By knowing the wave patterns, you’ll know what the markets are likely to do next and (sometimes most importantly) what they will not do next. By using the Elliott Wave Principle, you identify the highest probable moves with the least risk. ” Below is shown the latest Elliot Wave analysis of the Dow Jones Industrial Average available on the Internet. Even though not very recent, the chart proves that the Elliot Wave Principle can be successfully applied to stock indexes and the rule of the eight waves holds.

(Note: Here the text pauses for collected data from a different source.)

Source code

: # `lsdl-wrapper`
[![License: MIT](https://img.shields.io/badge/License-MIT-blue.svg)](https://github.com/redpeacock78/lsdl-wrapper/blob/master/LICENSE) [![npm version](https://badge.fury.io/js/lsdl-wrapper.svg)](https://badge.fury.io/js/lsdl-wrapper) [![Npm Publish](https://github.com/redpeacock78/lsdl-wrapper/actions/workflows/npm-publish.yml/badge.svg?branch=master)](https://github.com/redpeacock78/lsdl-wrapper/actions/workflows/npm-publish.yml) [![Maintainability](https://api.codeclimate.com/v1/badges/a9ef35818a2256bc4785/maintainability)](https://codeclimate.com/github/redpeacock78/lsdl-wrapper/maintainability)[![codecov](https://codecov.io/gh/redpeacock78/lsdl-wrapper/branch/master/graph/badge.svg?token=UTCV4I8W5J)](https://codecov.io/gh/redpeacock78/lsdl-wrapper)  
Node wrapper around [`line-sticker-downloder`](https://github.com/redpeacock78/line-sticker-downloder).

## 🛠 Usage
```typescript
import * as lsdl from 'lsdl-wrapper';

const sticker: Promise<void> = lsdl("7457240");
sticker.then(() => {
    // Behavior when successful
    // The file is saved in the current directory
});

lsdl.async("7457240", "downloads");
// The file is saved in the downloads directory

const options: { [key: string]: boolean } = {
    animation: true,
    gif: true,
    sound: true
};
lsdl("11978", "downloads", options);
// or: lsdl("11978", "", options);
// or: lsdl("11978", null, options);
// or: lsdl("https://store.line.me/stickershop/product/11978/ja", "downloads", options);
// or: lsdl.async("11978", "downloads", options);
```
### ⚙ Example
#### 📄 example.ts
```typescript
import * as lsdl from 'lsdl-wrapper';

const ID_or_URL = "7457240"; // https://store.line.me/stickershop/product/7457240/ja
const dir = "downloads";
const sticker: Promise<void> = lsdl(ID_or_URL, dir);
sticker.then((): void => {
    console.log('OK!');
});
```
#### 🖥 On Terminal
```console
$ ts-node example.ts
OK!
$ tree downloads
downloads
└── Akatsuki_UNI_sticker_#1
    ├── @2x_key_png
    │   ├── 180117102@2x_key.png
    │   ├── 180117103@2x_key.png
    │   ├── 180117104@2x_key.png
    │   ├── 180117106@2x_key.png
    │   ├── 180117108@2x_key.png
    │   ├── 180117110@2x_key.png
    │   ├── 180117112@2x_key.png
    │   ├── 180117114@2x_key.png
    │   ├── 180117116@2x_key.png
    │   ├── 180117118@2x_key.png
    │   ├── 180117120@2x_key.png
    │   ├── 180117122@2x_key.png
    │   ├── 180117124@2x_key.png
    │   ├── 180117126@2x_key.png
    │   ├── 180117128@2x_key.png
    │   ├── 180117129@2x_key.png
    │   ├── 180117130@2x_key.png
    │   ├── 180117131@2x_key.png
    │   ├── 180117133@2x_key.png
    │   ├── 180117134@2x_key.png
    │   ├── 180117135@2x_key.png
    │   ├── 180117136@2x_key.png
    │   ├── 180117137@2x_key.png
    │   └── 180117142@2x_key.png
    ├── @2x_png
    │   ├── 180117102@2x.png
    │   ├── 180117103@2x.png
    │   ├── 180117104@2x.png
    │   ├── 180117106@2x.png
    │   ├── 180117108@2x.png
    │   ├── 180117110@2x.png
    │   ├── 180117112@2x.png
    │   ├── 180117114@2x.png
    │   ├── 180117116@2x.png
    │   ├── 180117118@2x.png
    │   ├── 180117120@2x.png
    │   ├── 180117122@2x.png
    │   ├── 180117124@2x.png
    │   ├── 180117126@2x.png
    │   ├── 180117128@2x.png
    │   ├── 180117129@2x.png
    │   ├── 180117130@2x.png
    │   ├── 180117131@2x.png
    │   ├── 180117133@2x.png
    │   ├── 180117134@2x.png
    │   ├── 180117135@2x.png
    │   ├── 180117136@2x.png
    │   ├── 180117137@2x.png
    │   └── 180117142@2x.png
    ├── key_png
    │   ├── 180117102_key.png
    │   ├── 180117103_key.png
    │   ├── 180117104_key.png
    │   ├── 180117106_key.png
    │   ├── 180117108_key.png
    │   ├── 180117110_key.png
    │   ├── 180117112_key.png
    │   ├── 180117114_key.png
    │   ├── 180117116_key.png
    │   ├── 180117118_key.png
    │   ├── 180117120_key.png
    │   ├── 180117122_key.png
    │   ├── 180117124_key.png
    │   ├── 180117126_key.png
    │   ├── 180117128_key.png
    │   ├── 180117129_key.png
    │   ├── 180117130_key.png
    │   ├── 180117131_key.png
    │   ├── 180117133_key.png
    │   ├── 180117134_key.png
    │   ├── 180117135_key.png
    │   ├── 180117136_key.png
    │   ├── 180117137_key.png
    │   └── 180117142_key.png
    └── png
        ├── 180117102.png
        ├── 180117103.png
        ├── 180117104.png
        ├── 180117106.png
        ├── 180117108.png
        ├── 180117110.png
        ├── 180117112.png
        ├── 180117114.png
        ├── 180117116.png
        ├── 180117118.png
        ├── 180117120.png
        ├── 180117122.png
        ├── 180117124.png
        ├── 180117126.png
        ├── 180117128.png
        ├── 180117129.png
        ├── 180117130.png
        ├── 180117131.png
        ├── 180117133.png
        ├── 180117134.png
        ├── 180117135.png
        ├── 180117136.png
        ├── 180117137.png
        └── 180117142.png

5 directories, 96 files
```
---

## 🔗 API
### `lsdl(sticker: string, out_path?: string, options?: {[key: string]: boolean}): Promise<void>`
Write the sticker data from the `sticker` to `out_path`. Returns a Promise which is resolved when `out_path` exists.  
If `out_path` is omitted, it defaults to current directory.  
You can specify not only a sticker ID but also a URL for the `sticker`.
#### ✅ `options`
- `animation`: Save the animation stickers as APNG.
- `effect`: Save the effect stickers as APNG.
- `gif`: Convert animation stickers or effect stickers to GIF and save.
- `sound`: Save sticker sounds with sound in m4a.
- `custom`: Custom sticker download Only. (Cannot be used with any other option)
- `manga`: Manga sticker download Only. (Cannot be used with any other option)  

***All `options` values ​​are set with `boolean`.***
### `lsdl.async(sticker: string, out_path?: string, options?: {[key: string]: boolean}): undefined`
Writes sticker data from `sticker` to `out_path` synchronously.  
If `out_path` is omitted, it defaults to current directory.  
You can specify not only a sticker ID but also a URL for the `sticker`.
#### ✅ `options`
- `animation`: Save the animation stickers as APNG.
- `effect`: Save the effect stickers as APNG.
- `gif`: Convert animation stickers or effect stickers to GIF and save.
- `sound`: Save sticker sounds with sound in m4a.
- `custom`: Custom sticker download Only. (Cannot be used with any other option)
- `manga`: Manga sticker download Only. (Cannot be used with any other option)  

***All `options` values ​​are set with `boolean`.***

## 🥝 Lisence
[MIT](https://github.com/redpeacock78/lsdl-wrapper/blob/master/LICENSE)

What can be inferred from the chart is that a further downward trend id to be expected as the chart finishes with the A wave of the greater degree. There are times when Elliot pictures are clear and times when they are not. Trying to force unclear market action into an Elliot format and ignoring other technical tools in the process is a misuse of the theory. The key is to view Elliot Wave Theory as a partial answer to the puzzle of market forecasting. Using it in conjunction with all other technical theories will increase its value and improve the chances of success. Conclusion
Technical analysis is a method of evaluating stock prices by relying on market data, such as charts of price and volume, to help predict future market trends. Investors who rely on technical analysts strive to accurately predict the future price of a stock by looking at its historical prices and other trading variables. Technical analysis hinges on the belief that psychology influences trading in a way that enables predicting when a stock will rise or fall. In fact, every trade has two parts — the security and its technical characteristics, and the trader himself/ herself.
After having mastered a few key concepts, exactly how to apply technical methods is a matter of personal preference. No one technical method is “right” — the right method is the one that consistently makes more money than it loses. To do that, the chosen method must match up with the trader’s risk profile and also be practical i. e possible to be executed.